Start of Available data

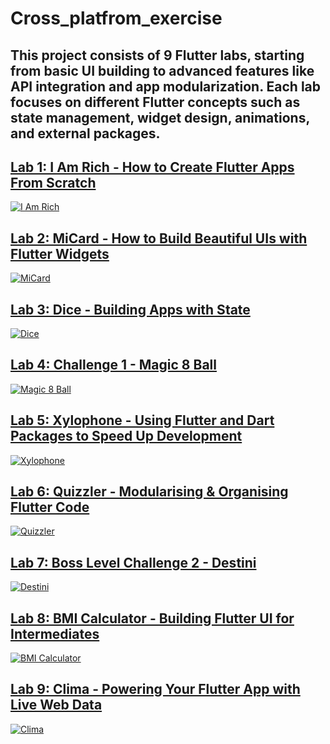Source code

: # Cross_platfrom_exercise
This project consists of 9 Flutter labs, starting from basic UI building to advanced features like API integration and app modularization. Each lab focuses on different Flutter concepts such as state management, widget design, animations, and external packages.
---

## [Lab 1: I Am Rich - How to Create Flutter Apps From Scratch](Lab1_IAmRich/)
[![I Am Rich](https://i.pinimg.com/736x/c3/33/4c/c3334c6833764ce08f660964ccaacd5a.jpg)](Lab1_IAmRich/)

## [Lab 2: MiCard - How to Build Beautiful UIs with Flutter Widgets](Lab2_MiCard/)
[![MiCard](https://i.pinimg.com/736x/65/f9/cc/65f9cccf5cc67baa9ac83447ca836f1c.jpg)](Lab2_MiCard/)

## [Lab 3: Dice - Building Apps with State](Lab3_Dice/)
[![Dice](blob:https://www.pinterest.com/6762da1b-b5dd-4c38-b009-7b23b87ccb69)](Lab3_Dice/)

## [Lab 4: Challenge 1 - Magic 8 Ball](Lab4_Magic8Ball/)
[![Magic 8 Ball](https://i.pinimg.com/736x/f3/e4/b4/f3e4b4e95fd406416babda96dfe52e8c.jpg)](Lab4_Magic8Ball/)

## [Lab 5: Xylophone - Using Flutter and Dart Packages to Speed Up Development](Lab5_Xylophone/)
[![Xylophone](https://i.pinimg.com/736x/75/5e/e6/755ee628ff3c9ae452f70374cac28322.jpg)](Lab5_Xylophone/)

## [Lab 6: Quizzler - Modularising & Organising Flutter Code](Lab6_Quizzler/)
[![Quizzler](https://i.pinimg.com/736x/85/02/b1/8502b1de8dff29510bcf01b3477023d5.jpg)](Lab6_Quizzler/)

## [Lab 7: Boss Level Challenge 2 - Destini](Lab7_Destini/)
[![Destini](https://i.pinimg.com/736x/7a/aa/32/7aaa32eeb8db04e5729678b1b9c35d38.jpg)](Lab7_Destini/)

## [Lab 8: BMI Calculator - Building Flutter UI for Intermediates](Lab8_BMICalculator/)
[![BMI Calculator](https://i.pinimg.com/736x/22/31/3d/22313da7966099b6ce5ca3bc48c1902b.jpg)](Lab8_BMICalculator/)

## [Lab 9: Clima - Powering Your Flutter App with Live Web Data](Lab9_Clima/)
[![Clima](https://i.pinimg.com/736x/ed/f2/7a/edf27ae32f920b57ff7b9605d0d2a438.jpg)](Lab9_Clima/)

End of Available data

Assigned task
What you give back must be exactly the lines from the opening line of the entries through the line holding "## [Lab 2: MiCard", with no pictures.

Exercise output
Source code

: # Cross_platfrom_exercise
This project consists of 9 Flutter labs, starting from basic UI building to advanced features like API integration and app modularization. Each lab focuses on different Flutter concepts such as state management, widget design, animations, and external packages.
---

## [Lab 1: I Am Rich - How to Create Flutter Apps From Scratch](Lab1_IAmRich/)
[![I Am Rich](https://i.pinimg.com/736x/c3/33/4c/c3334c6833764ce08f660964ccaacd5a.jpg)](Lab1_IAmRich/)

## [Lab 2: MiCard - How to Build Beautiful UIs with Flutter Widgets](Lab2_MiCard/)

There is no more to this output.